After seeing the movie, I agree with what inquisitor has said. The movie was "as if the manuscript was dropped and reassembled in a random order." Some of the conversations where placed with the wrong character at the wrong time. For example, Luke had a talk with Sophia about how he needed to quit riding bulls or it would kill him, but in the movie the conversation happened before it was supposed to and it was his mom who said it to him. Not to mention that they added random events that never happened. In the book they never went to an art show and met Sophia's possible boss. Also, in the movie they changed how she lost her job. In the book she just wasn't good enough for the job, but in the movie she gave up the job because like got hurt again. Which brings me to the next point: in the book, Luke doesn't get injured and go to the hospital but in the movie he does.
Next on the list is Ira and his love story. His story, though heard by Sophia reading letters, was pretty much as I imagined it would be. I was in tears the last third of the movie. Ira and Ruth were just as I had imagined them to be.
My major disappointment with the movie is in the message that had been conveyed. The movie focused on sacrificing for who you love, though sweet, wasn't what the book was about. They shaped the movie around this non existing theme, changing conversations and straight up putting new scenes in to twist the story to mean something else. It wasn't about how love can last forever.

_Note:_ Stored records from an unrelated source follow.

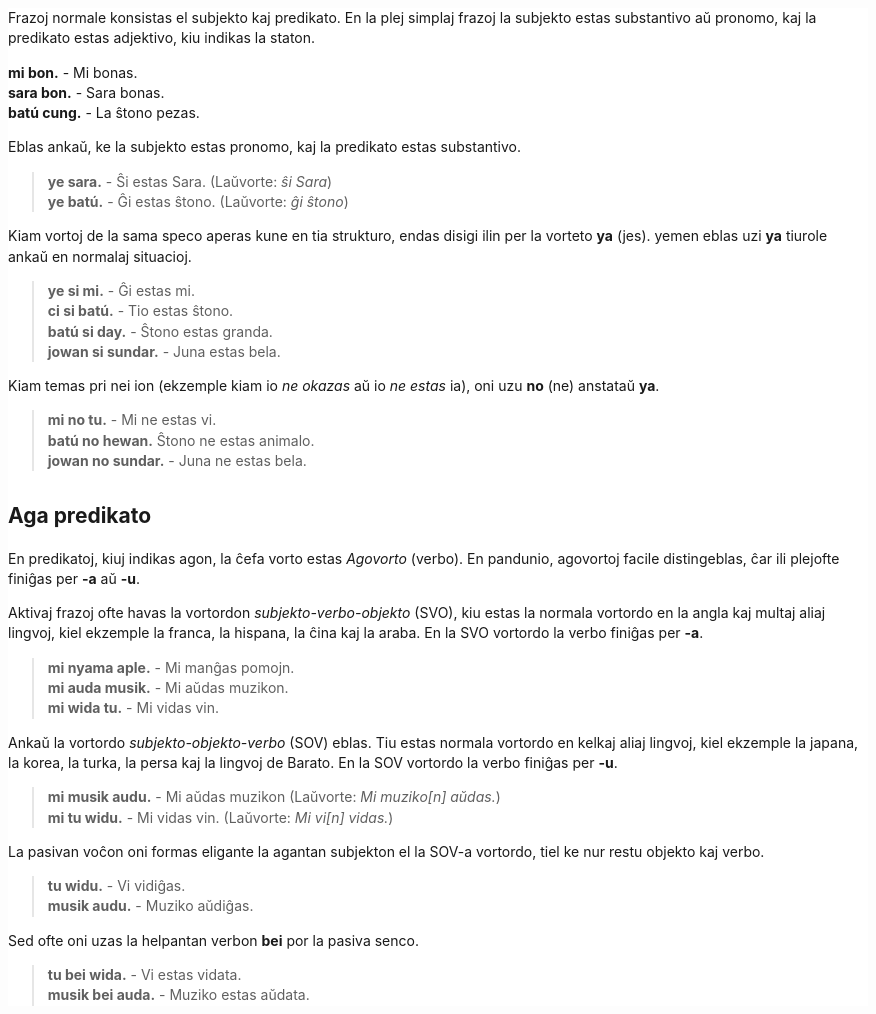 Frazoj normale konsistas el subjekto kaj predikato. En la plej simplaj frazoj la subjekto estas substantivo aŭ pronomo, kaj la predikato estas adjektivo, kiu indikas la staton.

**mi bon.** - Mi bonas.  
**sara bon.** - Sara bonas.  
**batú cung.** - La ŝtono pezas.  

Eblas ankaŭ, ke la subjekto estas pronomo, kaj la predikato estas substantivo.

> **ye sara.** - Ŝi estas Sara. (Laŭvorte: _ŝi Sara_)  
> **ye batú.** - Ĝi estas ŝtono. (Laŭvorte: _ĝi ŝtono_)

Kiam vortoj de la sama speco aperas kune en tia strukturo, endas disigi ilin per la vorteto **ya** (jes). yemen eblas uzi **ya** tiurole ankaŭ en normalaj situacioj.

> **ye si mi.** - Ĝi estas mi.  
> **ci si batú.** - Tio estas ŝtono.  
> **batú si day.** - Ŝtono estas granda.  
> **jowan si sundar.** - Juna estas bela.

Kiam temas pri nei ion (ekzemple kiam io _ne okazas_ aŭ io _ne estas_ ia), oni uzu **no** (ne) anstataŭ **ya**.

> **mi no tu.** - Mi ne estas vi.  
> **batú no hewan.** Ŝtono ne estas animalo.  
> **jowan no sundar.** - Juna ne estas bela.  


Aga predikato
------------------

En predikatoj, kiuj indikas agon, la ĉefa vorto estas _Agovorto_ (verbo). En pandunio, agovortoj facile distingeblas, ĉar ili plejofte finiĝas per **-a** aŭ **-u**.

Aktivaj frazoj ofte havas la vortordon _subjekto-verbo-objekto_ (SVO), kiu estas la normala vortordo en la angla kaj multaj aliaj lingvoj, kiel ekzemple la franca, la hispana, la ĉina kaj la araba. En la SVO vortordo la verbo finiĝas per **-a**.

> **mi nyama aple.** - Mi manĝas pomojn.  
> **mi auda musik.** - Mi aŭdas muzikon.  
> **mi wida tu.** - Mi vidas vin.

Ankaŭ la vortordo _subjekto-objekto-verbo_ (SOV) eblas. Tiu estas normala vortordo en kelkaj aliaj lingvoj, kiel ekzemple la japana, la korea, la turka, la persa kaj la lingvoj de Barato. En la SOV vortordo la verbo finiĝas per **-u**.

> **mi musik audu.** - Mi aŭdas muzikon (Laŭvorte: _Mi muziko[n] aŭdas._)     
> **mi tu widu.** - Mi vidas vin. (Laŭvorte: _Mi vi[n] vidas._)

La pasivan voĉon oni formas eligante la agantan subjekton el la SOV-a vortordo, tiel ke nur restu objekto kaj verbo.

> **tu widu.** - Vi vidiĝas.  
> **musik audu.** - Muziko aŭdiĝas.  

Sed ofte oni uzas la helpantan verbon **bei** por la pasiva senco.

> **tu bei wida.** - Vi estas vidata.  
> **musik bei auda.** - Muziko estas aŭdata.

The ending of the book was beyond amazing compared to the movie. They set it up as Ira dropping hints to Luke to buy the portrait of Ruth and his future will be rich. But in the book, the ending was based on an understanding of what it was like to love someone forever. Luke bought the painting on his own willpower, defining him as a character, unlike in the movie.
Though the movie has Ira living for a while after the accident and has him found at the wrong time, I was pleasantly delighted to how they portrayed his love for Ruth. Had it not been for how well the director stuck to Ruth and Ira's love story, I would have hated the movie all together. I wasn't happy with the portrayal of Sophia and Luke. Leaving out the real way they met was a huge no-no in terms of book to movie adaptations, as well as leaving out the ways in which I fell in love with each of these characters.